On Tuesday, the biggest mass dismissal of wrongful convictions took place in a Boston courthouse. As a result, more than 23,000 low-level drug cases were dropped after it was proven that a rogue lab chemist had tainted evidence used to put these people in jail.
This case doesn’t only showcase the tragic and perhaps inherently evil root of immoral laws such as the ones that comprise the U.S. anti-drug effort, it also helps us understand that even the illusion of unaccountability gives people enough incentives to produce poorly, no matter how damaging and nefarious their actions might be.
In this particular case, chemist Annie Dookhan — who worked for a private crime laboratory for ten years and whose co-workers always complained about — finally admitted to falsifying evidence tied to as many as 34,000 cases in 2013. But before then, she spent 10 years in that lab, helping prosecutors put innocent people in jail.

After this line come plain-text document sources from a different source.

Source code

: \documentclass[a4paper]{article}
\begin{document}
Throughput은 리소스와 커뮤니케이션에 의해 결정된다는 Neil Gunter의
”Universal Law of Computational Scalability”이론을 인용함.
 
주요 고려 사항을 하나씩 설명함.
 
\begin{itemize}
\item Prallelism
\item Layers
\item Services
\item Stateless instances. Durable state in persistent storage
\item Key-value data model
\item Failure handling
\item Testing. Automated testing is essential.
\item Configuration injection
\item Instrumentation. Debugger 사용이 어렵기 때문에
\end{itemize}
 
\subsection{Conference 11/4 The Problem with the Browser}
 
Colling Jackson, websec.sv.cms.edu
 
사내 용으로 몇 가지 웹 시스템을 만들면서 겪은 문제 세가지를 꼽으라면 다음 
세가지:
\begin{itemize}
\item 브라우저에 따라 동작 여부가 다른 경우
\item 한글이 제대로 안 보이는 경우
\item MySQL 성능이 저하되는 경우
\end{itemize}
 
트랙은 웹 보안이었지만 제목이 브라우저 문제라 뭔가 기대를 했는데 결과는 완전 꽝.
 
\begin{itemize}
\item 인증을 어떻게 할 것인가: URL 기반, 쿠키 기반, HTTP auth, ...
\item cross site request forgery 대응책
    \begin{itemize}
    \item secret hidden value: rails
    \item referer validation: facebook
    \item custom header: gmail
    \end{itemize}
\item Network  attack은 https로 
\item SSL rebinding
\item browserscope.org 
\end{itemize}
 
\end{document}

While the former chemist was arrested, she only spent three years in prison — a much shorter sentence than the ones handed to many of those she helped to convict.
But despite pressure to go over the cases impacted by Dookhan years earlier, prosecutors fought for a way to preserve the convictions. Thankfully, in this case, defense lawyers pressed on, helping to bring about 23,000 dismissals.
While Dookhan’s reasoning to have been involved in so many wrong convictions was never made clear, one can surely agree that prosecutors found no harm in accepting results from a chemist with a dubious track record. Why? Because their goal wasn’t to fight for justice but to uphold immoral laws.
When the state has the power to tell a consumer he or she isn’t allowed to do with their bodies what they will, the state also has the power to bend other rules. When not enough people are being convicted of drug-related charges, throwing caution to the wind and fabricating convictions out of thin air isn’t out of the question. With enablers such as Dookhan ready to please, it’s no wonder the number of drug convictions continues to rise, even as the number of overdoses also rise — because the state-sponsored war against drugs has nothing to do with safety but a lot to do with control.
So long as there’s a perverse incentive available, there’s always going to be a willing actor to take part in the show. After all, why would prosecutors go after the origin of the drug trade when they have so much low-hanging fruit at hand?